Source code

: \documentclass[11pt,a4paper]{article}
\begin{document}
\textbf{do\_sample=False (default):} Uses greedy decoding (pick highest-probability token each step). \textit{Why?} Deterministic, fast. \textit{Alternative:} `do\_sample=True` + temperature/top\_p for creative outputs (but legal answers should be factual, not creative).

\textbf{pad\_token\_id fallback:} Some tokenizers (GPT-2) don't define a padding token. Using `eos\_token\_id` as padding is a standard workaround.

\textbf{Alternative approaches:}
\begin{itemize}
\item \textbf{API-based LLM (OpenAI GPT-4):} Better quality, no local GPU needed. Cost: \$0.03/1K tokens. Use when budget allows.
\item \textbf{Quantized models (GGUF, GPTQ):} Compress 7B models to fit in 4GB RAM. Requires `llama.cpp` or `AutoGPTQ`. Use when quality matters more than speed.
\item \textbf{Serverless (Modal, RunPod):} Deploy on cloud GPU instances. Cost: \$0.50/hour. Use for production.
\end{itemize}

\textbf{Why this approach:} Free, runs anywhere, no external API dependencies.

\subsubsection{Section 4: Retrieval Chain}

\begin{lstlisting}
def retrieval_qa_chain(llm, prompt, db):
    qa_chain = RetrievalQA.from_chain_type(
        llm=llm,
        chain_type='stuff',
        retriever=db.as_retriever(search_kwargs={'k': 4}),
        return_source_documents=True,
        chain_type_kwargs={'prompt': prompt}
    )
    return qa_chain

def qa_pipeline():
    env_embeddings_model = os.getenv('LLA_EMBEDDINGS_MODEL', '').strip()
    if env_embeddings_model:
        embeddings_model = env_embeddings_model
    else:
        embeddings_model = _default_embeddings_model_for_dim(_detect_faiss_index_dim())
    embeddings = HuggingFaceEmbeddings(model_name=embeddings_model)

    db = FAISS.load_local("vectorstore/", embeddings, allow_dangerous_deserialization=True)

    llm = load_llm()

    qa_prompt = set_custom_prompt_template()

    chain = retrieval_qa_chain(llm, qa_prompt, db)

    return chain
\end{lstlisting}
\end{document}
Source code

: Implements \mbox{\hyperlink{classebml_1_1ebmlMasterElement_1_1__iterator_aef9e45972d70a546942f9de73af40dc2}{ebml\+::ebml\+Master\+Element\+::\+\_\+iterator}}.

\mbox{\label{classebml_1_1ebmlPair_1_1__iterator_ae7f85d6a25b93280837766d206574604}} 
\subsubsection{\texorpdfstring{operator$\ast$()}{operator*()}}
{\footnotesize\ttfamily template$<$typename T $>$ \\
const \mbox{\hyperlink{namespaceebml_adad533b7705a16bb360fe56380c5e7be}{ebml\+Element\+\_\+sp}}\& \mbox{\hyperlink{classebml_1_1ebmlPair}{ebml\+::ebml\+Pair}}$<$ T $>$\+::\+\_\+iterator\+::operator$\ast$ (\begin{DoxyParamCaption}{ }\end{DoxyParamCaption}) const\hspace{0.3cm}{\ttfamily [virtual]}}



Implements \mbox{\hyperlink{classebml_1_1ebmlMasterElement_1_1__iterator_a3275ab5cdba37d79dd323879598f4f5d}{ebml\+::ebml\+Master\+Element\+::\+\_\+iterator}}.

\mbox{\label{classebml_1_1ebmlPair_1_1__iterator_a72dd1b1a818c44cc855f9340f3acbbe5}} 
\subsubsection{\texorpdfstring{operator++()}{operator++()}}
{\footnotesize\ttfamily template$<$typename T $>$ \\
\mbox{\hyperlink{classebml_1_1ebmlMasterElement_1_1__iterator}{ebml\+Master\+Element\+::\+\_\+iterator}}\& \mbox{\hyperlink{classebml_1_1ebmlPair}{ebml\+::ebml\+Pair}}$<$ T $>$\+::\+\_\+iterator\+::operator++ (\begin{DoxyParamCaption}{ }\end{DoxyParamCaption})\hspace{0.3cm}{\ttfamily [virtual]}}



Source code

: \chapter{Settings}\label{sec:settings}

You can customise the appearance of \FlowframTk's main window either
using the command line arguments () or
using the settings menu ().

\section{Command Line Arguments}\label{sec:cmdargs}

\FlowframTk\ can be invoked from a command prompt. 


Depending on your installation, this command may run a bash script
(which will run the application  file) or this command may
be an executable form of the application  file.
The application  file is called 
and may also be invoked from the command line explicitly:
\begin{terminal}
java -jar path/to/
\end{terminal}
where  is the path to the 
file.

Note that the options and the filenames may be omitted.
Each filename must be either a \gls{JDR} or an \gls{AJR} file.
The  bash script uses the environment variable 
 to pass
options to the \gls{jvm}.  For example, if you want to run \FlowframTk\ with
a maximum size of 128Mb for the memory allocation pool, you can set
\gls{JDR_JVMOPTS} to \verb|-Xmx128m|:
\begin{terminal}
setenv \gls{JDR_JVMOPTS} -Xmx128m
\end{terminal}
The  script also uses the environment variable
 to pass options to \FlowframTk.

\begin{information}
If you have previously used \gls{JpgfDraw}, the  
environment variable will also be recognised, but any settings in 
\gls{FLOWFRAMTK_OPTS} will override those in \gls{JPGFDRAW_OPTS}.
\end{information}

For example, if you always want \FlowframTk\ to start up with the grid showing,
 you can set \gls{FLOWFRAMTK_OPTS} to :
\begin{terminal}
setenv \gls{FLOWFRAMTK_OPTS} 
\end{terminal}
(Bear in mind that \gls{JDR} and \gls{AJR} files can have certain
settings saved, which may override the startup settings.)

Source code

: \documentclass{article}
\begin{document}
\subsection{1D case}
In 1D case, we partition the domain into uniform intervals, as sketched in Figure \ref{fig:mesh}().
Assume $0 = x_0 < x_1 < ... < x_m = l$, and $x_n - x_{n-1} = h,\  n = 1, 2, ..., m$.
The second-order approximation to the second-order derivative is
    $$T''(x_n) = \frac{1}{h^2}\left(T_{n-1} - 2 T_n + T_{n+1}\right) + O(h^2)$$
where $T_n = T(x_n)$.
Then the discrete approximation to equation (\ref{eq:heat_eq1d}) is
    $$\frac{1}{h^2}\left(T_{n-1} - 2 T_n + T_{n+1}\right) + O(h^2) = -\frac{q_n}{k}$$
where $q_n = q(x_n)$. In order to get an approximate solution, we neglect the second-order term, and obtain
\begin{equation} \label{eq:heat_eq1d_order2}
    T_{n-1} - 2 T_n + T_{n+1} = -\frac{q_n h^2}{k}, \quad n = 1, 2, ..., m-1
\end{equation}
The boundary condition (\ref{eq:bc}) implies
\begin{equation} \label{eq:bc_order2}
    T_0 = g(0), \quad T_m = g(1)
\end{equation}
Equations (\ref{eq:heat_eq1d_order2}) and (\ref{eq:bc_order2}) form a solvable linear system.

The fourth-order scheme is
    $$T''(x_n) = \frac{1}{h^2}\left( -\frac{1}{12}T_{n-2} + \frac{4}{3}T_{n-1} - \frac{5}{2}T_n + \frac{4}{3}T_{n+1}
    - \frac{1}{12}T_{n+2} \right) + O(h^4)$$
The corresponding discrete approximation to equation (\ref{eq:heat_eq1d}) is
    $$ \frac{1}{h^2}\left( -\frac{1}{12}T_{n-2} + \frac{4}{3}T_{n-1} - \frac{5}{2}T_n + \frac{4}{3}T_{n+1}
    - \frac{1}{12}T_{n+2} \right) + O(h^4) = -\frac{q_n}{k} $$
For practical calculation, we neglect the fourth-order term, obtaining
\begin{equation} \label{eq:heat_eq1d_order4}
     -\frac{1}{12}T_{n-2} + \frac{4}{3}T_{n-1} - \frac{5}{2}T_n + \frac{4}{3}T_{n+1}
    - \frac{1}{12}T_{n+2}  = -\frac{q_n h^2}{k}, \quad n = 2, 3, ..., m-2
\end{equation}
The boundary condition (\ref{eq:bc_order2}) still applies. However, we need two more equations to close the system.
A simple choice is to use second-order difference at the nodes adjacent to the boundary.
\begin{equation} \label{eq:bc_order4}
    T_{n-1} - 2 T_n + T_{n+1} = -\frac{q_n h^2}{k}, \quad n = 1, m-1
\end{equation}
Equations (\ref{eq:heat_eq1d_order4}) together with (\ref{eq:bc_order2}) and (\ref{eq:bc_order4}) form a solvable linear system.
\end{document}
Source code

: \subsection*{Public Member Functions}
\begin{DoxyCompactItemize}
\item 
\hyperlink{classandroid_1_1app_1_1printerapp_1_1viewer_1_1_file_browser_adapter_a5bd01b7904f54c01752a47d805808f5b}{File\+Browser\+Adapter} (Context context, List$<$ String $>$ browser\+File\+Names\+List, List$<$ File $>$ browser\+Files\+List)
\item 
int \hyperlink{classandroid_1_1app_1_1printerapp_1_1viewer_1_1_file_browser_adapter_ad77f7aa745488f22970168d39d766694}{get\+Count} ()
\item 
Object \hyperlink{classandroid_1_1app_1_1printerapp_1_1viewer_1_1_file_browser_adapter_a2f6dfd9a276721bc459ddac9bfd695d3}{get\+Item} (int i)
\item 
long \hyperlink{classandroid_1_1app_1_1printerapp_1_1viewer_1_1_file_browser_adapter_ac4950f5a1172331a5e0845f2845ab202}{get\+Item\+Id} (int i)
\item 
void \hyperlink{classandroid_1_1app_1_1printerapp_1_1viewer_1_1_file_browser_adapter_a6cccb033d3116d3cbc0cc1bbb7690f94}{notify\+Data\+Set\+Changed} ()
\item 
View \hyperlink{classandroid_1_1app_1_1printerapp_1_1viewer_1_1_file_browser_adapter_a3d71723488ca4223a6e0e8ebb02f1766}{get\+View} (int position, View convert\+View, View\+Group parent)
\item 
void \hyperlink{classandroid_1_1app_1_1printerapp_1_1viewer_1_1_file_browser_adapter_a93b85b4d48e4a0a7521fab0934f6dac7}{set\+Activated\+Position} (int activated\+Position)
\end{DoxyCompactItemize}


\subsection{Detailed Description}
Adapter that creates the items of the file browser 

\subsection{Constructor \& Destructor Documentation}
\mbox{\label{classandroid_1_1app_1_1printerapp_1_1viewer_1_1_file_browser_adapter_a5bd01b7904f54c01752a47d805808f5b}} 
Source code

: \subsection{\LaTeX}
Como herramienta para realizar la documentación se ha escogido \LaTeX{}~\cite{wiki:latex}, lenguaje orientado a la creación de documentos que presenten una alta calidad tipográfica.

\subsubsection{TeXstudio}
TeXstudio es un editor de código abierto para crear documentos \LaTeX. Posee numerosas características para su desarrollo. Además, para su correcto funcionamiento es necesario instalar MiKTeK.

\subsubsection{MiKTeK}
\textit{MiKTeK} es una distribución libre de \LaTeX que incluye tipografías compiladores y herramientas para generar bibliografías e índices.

AIM OF THE TASK. Copy out each line of the data where the string "virtual" appears.

RESULT FOR THIS TASK.
const \mbox{\hyperlink{namespaceebml_adad533b7705a16bb360fe56380c5e7be}{ebml\+Element\+\_\+sp}}\& \mbox{\hyperlink{classebml_1_1ebmlPair}{ebml\+::ebml\+Pair}}$<$ T $>$\+::\+\_\+iterator\+::operator$\ast$ (\begin{DoxyParamCaption}{ }\end{DoxyParamCaption}) const\hspace{0.3cm}{\ttfamily [virtual]}}
\mbox{\hyperlink{classebml_1_1ebmlMasterElement_1_1__iterator}{ebml\+Master\+Element\+::\+\_\+iterator}}\& \mbox{\hyperlink{classebml_1_1ebmlPair}{ebml\+::ebml\+Pair}}$<$ T $>$\+::\+\_\+iterator\+::operator++ (\begin{DoxyParamCaption}{ }\end{DoxyParamCaption})\hspace{0.3cm}{\ttfamily [virtual]}}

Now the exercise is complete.